A small, but frequent part of our day to day operations at COLEwebdev is both sending and receiving sensitive client information, such as passwords and credit card numbers. Often times this information is sent via email, which is not secure. Despite us instructing, and pleading with our clients to stop this behavior it continues, which puts our clients at risk of being compromised.
There are better options, that are more secure and still convenient ways to send confidential information digitally.
iMessage – If you have an iPhone, the iMessage app (called just Messages) offers fully encrypted communications. Client can send us their passwords, via iMessage and be confident that the delivery, and storage of that information is protected from prying eyes.
Other Apps – If you’re using an Android phone there are multiple apps that offer fully encrypted messaging:
Telephone – While not technically “digital” and slightly less convenient than copy+pasting, the good ol’ traditional telephone is a more secure way to communicate sensitive information.

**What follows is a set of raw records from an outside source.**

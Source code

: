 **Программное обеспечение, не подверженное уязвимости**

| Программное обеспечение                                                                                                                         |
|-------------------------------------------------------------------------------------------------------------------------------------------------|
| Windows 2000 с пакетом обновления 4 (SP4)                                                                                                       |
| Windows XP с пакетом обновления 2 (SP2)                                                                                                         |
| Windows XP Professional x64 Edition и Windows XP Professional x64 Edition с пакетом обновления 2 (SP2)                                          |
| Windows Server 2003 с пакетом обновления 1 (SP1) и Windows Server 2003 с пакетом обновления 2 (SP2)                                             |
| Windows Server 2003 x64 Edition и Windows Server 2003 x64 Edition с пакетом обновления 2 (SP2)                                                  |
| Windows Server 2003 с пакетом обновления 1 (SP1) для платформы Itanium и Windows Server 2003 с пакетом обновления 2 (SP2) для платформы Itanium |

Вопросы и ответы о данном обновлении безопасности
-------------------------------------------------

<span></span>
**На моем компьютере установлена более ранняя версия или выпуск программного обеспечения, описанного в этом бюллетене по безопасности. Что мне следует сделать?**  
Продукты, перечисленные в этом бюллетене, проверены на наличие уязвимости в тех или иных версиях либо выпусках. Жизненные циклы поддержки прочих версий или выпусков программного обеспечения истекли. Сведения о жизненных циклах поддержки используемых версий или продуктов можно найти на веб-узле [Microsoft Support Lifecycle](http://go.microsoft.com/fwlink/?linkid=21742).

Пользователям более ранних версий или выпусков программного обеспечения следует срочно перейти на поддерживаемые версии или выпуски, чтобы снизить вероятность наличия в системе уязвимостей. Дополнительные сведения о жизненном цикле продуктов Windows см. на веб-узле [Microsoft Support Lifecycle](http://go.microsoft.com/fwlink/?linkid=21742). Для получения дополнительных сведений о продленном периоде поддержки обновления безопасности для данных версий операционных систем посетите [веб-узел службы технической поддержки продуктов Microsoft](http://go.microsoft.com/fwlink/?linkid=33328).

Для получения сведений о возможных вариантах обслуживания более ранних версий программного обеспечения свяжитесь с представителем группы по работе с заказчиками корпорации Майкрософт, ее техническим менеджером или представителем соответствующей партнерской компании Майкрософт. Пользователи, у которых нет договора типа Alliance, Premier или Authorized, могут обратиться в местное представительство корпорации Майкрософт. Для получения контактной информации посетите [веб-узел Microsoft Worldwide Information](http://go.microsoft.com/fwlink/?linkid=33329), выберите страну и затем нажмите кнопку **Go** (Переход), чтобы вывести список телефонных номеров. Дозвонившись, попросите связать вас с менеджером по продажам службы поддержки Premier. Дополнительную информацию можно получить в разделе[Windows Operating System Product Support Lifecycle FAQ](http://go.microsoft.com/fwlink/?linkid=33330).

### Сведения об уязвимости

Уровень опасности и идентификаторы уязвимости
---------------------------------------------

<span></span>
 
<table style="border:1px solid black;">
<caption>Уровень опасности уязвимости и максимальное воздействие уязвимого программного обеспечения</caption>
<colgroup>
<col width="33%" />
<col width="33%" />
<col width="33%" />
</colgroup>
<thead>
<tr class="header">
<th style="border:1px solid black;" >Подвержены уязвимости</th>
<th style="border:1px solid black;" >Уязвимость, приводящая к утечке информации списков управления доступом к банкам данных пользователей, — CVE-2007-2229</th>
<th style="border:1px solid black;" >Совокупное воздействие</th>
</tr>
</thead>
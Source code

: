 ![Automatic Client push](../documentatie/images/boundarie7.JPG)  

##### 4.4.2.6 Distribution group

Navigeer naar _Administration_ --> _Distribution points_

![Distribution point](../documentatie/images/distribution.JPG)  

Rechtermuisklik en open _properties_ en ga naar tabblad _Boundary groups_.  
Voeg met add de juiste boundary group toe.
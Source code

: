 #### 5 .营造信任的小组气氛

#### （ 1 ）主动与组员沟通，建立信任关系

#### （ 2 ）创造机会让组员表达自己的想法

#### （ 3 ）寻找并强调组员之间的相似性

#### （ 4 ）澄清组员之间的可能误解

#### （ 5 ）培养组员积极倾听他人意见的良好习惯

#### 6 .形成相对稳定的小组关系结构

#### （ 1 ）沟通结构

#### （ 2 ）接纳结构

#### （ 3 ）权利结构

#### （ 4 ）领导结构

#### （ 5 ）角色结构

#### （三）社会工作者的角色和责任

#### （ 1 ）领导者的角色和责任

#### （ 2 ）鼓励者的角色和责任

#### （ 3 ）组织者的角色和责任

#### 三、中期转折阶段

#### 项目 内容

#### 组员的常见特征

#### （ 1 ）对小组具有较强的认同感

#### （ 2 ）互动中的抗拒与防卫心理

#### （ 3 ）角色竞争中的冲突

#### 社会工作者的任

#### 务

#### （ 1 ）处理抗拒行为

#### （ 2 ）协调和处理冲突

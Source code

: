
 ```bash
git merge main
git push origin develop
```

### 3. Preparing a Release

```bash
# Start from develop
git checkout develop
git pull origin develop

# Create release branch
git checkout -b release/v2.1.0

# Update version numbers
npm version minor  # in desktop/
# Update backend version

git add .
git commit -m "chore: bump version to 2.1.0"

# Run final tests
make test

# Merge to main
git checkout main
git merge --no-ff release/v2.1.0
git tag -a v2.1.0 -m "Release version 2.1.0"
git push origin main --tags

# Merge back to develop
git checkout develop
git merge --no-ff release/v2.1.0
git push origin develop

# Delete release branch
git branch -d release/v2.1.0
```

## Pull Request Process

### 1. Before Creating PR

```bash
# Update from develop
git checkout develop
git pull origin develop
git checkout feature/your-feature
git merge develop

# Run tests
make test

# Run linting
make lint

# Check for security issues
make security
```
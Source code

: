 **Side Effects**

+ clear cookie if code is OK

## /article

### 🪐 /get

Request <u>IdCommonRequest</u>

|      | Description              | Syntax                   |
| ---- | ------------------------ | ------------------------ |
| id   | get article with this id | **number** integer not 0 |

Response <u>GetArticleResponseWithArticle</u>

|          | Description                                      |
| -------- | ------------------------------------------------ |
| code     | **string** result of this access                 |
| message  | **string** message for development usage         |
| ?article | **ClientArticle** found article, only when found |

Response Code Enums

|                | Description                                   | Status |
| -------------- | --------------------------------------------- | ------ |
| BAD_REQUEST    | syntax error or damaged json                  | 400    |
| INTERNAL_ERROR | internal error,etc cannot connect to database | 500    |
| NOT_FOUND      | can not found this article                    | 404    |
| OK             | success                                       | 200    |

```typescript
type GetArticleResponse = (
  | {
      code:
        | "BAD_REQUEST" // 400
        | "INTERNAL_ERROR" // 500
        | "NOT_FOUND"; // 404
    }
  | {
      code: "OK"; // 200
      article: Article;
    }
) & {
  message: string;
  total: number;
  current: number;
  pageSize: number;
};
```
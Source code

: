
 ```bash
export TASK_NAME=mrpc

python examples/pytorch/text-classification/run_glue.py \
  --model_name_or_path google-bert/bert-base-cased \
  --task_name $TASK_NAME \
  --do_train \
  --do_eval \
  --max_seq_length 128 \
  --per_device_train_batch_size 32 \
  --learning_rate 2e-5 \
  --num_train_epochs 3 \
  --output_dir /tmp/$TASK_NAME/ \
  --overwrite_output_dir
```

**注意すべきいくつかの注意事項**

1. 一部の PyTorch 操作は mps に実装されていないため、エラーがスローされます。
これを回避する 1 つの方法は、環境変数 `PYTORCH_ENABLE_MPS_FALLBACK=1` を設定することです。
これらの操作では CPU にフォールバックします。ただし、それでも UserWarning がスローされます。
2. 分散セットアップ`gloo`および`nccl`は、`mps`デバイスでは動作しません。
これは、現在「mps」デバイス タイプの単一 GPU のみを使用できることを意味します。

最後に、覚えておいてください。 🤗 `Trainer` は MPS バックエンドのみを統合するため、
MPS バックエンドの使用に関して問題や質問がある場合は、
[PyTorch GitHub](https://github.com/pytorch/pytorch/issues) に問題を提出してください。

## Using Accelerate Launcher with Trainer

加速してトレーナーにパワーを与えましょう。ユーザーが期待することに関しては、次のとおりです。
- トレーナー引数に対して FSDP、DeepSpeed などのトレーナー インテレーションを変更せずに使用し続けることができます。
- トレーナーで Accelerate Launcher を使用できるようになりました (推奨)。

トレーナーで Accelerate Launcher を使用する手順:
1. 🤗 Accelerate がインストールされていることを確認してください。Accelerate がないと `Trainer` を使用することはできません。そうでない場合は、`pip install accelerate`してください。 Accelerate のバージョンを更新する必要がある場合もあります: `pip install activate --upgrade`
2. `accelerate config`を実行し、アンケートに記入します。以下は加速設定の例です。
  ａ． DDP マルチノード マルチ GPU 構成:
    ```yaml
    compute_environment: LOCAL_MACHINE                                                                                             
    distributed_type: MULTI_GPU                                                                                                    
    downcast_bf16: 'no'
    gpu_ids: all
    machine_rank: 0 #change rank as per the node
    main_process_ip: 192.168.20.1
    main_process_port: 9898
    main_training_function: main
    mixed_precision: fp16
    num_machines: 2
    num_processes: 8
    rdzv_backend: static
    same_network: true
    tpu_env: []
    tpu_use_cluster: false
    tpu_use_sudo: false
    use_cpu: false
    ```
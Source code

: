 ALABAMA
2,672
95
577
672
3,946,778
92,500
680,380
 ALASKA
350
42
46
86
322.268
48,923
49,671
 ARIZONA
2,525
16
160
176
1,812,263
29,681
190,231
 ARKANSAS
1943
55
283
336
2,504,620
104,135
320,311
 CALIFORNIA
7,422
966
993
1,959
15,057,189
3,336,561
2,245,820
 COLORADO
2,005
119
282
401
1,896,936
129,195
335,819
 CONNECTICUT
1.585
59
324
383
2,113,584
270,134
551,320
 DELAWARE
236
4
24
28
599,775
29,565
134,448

PWPush – We consider this method a “fall back” and one used for less sensitive information transmission. PWPush allows you to send a password via email, using an temporary link that expires after a specific number of views and/or days.
Gmail Confidential – While far from perfect, Google now offers a confidential mode that allows for an expiration date and prevents the recipient from forwarding, printing and downloading the message. Google explains the shortcomings “it doesn’t prevent recipients from taking screenshots or photos of your messages or attachments”.